**SUPPLIED DATA:**
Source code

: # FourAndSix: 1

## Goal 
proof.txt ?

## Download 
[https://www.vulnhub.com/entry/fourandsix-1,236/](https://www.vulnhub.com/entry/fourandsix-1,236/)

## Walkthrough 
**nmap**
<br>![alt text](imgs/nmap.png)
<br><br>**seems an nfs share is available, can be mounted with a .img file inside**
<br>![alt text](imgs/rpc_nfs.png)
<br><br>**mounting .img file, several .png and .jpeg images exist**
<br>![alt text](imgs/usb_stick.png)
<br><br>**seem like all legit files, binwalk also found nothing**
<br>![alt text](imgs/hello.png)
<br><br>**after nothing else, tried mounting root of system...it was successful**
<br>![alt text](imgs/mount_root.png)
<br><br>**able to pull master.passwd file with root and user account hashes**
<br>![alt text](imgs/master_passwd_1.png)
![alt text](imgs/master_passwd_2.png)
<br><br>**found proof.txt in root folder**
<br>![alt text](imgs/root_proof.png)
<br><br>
---
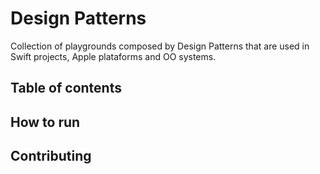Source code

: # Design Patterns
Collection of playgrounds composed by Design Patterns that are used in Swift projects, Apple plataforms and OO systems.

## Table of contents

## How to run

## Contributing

**YOUR GOAL:**
Filter these records, keeping every line where the word "with" occurs.

**EXPECTED OUTPUT:**
<br><br>**seems an nfs share is available, can be mounted with a .img file inside**
<br><br>**able to pull master.passwd file with root and user account hashes**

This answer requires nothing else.